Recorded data
"""
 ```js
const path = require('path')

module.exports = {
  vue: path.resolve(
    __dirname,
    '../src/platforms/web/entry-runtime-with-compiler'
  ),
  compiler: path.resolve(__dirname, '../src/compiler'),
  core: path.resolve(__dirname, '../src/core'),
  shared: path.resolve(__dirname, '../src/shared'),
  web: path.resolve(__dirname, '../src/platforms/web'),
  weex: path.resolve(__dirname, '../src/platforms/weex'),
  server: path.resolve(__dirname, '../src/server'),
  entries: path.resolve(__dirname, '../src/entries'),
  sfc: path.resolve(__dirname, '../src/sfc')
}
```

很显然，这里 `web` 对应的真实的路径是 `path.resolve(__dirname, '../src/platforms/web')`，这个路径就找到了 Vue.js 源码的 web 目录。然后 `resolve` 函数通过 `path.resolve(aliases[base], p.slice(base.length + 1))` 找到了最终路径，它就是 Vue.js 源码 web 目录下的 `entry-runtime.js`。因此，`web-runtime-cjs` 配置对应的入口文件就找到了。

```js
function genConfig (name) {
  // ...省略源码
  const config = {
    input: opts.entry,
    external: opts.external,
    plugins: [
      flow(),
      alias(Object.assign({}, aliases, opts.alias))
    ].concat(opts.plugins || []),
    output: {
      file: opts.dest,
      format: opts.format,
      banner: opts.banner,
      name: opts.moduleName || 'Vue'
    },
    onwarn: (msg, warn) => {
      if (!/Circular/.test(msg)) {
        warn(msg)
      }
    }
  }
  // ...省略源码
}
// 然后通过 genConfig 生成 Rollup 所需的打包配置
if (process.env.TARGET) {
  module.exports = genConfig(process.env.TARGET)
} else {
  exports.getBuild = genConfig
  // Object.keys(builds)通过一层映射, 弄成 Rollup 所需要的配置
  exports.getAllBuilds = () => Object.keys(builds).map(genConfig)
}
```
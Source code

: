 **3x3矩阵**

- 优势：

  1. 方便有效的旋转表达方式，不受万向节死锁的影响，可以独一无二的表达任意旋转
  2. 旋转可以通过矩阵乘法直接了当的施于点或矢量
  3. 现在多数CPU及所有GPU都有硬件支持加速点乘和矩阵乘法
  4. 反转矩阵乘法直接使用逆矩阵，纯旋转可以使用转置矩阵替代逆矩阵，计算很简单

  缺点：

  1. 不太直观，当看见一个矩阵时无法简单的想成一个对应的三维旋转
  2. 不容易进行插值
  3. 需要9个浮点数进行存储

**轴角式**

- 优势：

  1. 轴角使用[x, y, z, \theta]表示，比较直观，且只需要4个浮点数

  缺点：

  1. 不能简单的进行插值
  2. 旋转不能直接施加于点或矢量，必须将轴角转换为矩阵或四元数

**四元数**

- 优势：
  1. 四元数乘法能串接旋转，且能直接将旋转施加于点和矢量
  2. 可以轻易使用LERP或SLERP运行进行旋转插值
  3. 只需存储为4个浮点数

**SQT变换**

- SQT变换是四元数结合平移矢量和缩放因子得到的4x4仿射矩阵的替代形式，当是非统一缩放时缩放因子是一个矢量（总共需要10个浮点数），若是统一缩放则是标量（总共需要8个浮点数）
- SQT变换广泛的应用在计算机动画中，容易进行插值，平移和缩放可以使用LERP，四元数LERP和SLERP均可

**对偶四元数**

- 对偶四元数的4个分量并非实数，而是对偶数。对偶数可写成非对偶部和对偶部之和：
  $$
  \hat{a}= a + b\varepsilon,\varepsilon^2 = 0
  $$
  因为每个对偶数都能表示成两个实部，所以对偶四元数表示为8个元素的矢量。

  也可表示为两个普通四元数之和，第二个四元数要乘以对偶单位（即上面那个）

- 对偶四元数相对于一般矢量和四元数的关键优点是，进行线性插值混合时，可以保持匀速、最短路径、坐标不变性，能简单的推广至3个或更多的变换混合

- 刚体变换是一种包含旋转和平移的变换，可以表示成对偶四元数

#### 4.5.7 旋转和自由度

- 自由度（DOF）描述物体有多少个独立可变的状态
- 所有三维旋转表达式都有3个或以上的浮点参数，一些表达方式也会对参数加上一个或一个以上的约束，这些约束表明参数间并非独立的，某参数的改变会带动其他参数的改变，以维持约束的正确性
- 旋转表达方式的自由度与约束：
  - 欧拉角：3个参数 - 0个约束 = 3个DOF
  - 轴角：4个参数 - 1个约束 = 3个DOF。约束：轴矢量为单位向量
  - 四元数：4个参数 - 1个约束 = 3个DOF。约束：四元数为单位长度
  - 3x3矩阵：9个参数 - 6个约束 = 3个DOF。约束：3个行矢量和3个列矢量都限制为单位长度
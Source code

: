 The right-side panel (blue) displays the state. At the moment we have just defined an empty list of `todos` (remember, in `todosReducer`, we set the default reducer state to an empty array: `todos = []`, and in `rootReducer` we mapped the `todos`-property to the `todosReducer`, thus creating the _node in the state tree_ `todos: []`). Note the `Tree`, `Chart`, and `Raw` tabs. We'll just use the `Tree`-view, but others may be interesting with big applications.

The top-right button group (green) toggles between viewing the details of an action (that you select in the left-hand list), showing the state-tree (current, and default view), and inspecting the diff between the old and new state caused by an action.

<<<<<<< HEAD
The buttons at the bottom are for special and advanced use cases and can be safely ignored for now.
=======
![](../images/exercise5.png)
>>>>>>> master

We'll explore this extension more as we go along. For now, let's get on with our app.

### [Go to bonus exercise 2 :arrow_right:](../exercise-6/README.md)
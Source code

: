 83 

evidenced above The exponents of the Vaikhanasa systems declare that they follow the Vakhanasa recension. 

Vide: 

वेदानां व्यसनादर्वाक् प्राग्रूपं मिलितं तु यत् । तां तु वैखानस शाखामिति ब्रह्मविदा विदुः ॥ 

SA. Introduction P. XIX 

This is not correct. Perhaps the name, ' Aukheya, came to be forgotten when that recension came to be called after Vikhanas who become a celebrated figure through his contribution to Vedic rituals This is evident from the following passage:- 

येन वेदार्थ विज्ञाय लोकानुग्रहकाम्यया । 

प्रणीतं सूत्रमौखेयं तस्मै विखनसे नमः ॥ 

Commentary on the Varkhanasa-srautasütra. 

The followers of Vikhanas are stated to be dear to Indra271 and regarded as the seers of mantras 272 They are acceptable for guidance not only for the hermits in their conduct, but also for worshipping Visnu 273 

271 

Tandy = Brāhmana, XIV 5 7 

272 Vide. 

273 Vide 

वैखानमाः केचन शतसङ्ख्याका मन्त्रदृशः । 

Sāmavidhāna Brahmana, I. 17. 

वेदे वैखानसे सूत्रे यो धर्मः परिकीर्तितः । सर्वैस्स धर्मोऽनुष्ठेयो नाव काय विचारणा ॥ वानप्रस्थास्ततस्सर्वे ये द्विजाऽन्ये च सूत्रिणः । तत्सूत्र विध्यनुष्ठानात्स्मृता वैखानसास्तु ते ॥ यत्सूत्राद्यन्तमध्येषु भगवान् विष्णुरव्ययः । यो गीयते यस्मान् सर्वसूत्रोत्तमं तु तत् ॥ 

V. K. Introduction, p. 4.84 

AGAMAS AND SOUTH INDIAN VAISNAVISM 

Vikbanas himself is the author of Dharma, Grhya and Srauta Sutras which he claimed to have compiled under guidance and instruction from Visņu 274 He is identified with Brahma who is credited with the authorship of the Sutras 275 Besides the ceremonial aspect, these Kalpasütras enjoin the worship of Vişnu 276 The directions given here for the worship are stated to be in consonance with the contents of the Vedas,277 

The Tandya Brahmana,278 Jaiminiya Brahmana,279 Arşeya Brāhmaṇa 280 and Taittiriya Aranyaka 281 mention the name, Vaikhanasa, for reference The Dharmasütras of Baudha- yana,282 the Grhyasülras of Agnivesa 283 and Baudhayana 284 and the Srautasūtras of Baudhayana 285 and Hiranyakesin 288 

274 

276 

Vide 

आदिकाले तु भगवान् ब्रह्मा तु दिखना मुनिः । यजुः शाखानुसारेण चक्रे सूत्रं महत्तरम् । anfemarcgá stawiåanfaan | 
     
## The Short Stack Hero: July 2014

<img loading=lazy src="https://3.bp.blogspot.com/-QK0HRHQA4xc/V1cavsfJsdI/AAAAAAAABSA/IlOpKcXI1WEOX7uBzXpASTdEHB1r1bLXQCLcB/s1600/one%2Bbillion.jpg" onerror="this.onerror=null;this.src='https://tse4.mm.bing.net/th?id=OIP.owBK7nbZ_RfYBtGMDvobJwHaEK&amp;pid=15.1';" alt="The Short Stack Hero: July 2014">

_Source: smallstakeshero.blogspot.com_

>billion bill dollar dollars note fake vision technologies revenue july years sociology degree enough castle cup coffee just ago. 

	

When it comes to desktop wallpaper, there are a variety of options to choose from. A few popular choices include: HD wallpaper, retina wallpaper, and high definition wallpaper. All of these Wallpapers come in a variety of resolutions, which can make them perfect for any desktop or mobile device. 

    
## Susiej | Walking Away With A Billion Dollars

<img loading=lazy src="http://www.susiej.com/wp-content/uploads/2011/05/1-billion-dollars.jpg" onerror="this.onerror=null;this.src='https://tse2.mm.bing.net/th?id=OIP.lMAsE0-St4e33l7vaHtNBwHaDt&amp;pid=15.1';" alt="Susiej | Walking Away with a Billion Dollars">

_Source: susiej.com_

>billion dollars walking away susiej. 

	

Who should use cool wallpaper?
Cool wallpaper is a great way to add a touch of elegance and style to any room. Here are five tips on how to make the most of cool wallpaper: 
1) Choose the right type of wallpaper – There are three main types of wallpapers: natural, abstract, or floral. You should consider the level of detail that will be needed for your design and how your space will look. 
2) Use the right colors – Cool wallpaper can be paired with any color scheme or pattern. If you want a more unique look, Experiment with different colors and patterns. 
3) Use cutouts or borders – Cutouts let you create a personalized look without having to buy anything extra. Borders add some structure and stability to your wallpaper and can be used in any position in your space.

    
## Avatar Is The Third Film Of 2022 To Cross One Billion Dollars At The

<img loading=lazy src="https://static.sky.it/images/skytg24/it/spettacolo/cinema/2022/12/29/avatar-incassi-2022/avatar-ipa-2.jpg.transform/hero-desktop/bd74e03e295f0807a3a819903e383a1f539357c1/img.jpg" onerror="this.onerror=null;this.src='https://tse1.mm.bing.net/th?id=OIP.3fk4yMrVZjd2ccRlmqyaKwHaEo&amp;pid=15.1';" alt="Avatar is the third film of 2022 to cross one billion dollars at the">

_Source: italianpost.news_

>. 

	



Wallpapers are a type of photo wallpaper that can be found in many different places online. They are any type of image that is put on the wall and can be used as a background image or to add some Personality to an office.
"""
■ **Problem statement**: Begin with the line above that has "वेदानां व्यसनादर्वाक् प्राग्रूपं" and continue through the line that has "Commentary on the Varkhanasa-srautasütra.", setting each one down exactly. Stop there.

■ **Written response**:
वेदानां व्यसनादर्वाक् प्राग्रूपं मिलितं तु यत् । तां तु वैखानस शाखामिति ब्रह्मविदा विदुः ॥ 

SA. Introduction P. XIX 

This is not correct. Perhaps the name, ' Aukheya, came to be forgotten when that recension came to be called after Vikhanas who become a celebrated figure through his contribution to Vedic rituals This is evident from the following passage:- 

येन वेदार्थ विज्ञाय लोकानुग्रहकाम्यया । 

प्रणीतं सूत्रमौखेयं तस्मै विखनसे नमः ॥ 

Commentary on the Varkhanasa-srautasütra. 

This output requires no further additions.